[Saved entries]
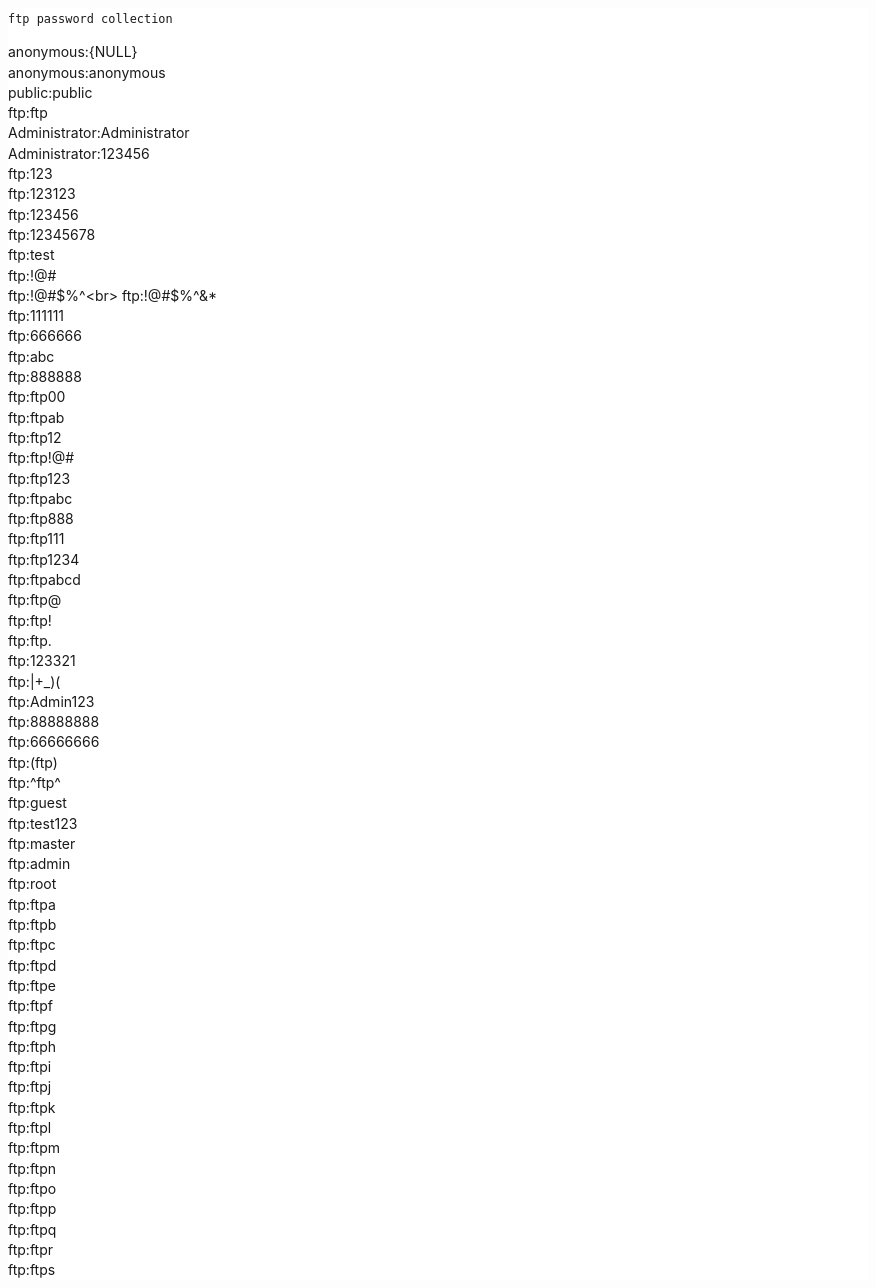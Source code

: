 `ftp password collection`

anonymous:{NULL}<br>
anonymous:anonymous<br>
public:public<br>
ftp:ftp<br>
Administrator:Administrator<br>
Administrator:123456<br>
ftp:123<br>
ftp:123123<br>
ftp:123456<br>
ftp:12345678<br>
ftp:test<br>
ftp:!@#<br>
ftp:!@#$%^<br>
ftp:!@#$%^&*<br>
ftp:111111<br>
ftp:666666<br>
ftp:abc<br>
ftp:888888<br>
ftp:ftp00<br>
ftp:ftpab<br>
ftp:ftp12<br>
ftp:ftp!@#<br>
ftp:ftp123<br>
ftp:ftpabc<br>
ftp:ftp888<br>
ftp:ftp111<br>
ftp:ftp1234<br>
ftp:ftpabcd<br>
ftp:ftp@<br>
ftp:ftp!<br>
ftp:ftp.<br>
ftp:123321<br>
ftp:|+_)(<br>
ftp:Admin123<br>
ftp:88888888<br>
ftp:66666666<br>
ftp:(ftp)<br>
ftp:^ftp^<br>
ftp:guest<br>
ftp:test123<br>
ftp:master<br>
ftp:admin<br>
ftp:root<br>
ftp:ftpa<br>
ftp:ftpb<br>
ftp:ftpc<br>
ftp:ftpd<br>
ftp:ftpe<br>
ftp:ftpf<br>
ftp:ftpg<br>
ftp:ftph<br>
ftp:ftpi<br>
ftp:ftpj<br>
ftp:ftpk<br>
ftp:ftpl<br>
ftp:ftpm<br>
ftp:ftpn<br>
ftp:ftpo<br>
ftp:ftpp<br>
ftp:ftpq<br>
ftp:ftpr<br>
ftp:ftps<br>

§ Exercise requirements: Once you reach the line with "ftp:666666<br>" in the data above, copy it and every line after it exactly, up to and including the line with "ftp:Admin123<br>".

§ Your solution:
ftp:666666<br>
ftp:abc<br>
ftp:888888<br>
ftp:ftp00<br>
ftp:ftpab<br>
ftp:ftp12<br>
ftp:ftp!@#<br>
ftp:ftp123<br>
ftp:ftpabc<br>
ftp:ftp888<br>
ftp:ftp111<br>
ftp:ftp1234<br>
ftp:ftpabcd<br>
ftp:ftp@<br>
ftp:ftp!<br>
ftp:ftp.<br>
ftp:123321<br>
ftp:|+_)(<br>
ftp:Admin123<br>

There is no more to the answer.